Anyway, I'm just going to copy a lot of what I'd written in my planner here, and then break down what I can before my sleeping pills catch up with my brain.

So, I'm supposed to read some books by a guy named Mark Nepo. He wrote 7000 Ways to Listen, basing it off the fact that according to someone, there are about 7000 known languages on the planet.

For some reason, hearing the intro about him made me realize that I want to pursue writing more fervently. I'd like to write for magazines and advocate to loving kindess and mental health awareness and all of that. Wrote that down, too.

The gift of slowing down and listening around us and listening with us.
The world sometimes feels like it's moving too fast - the modern world has a lot of noise.

1) Learning to Listen
  • Truly listening means letting in joy and sadness
  • Lean into change - not doing so is essentially the inability to listen
  • A williness not to defend ourselves makes our lives richer
  • Have more trust in following our intuition, or our "God-positioning center"
  • Develop comofrot in learning what we have been borth with
  • Is our lack of trust in God, or lack of trust in ourselves?
2) Feeling the moment
  • Mark Nepo's The Appointment poem was read aloud
  • When we feel like the world is speaking to us, this is what home should feel like
  • Don't delay the moment - step into it and allow it to expand
...sadly, at that point, I had to leave the service because my ride showed up.

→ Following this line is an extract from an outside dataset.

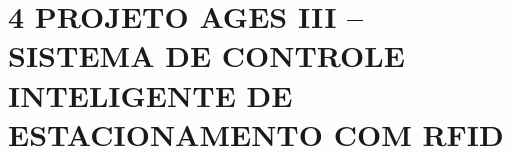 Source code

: \hypertarget{__RefHeading___Toc4797_3118176633}{}
\hypertarget{_Toc45627148}{}
\chapter*{4 PROJETO AGES III – SISTEMA DE CONTROLE INTELIGENTE DE ESTACIONAMENTO COM RFID}
\label{ages-iii:text-h-0074}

The singer, Troy Horne, also mentioned The Moses Code. I haven't read anything about it yet, but I will. There was this song performed, You Are Everything You Are, and I cannot WAIT for it to show up online. It was brilliant.

I also partook of the Oneness Blessing I mentioned earlier. When I meditate, I try to pay attention to the symbols that manifest in my head as I sit there, without trying to judge them. Here's what I came up with:

I envisioned a mountain, somewhere in Asia, with stairs built into the side of the mountain. It felt to me like I had personally erected the mountain with my own fears, and was in the process of walking down the stairs back to flat land. The stairs were treacherous and hard to maneuver, but I knew I was in the process of coming back down from this land mass of stress I'd created. Anyone with knee problems will be able to understand that going down stairs can be a lot tougher than marching up them in the beginning. I wanted to see if there was a picture that aligned with what I'd thought.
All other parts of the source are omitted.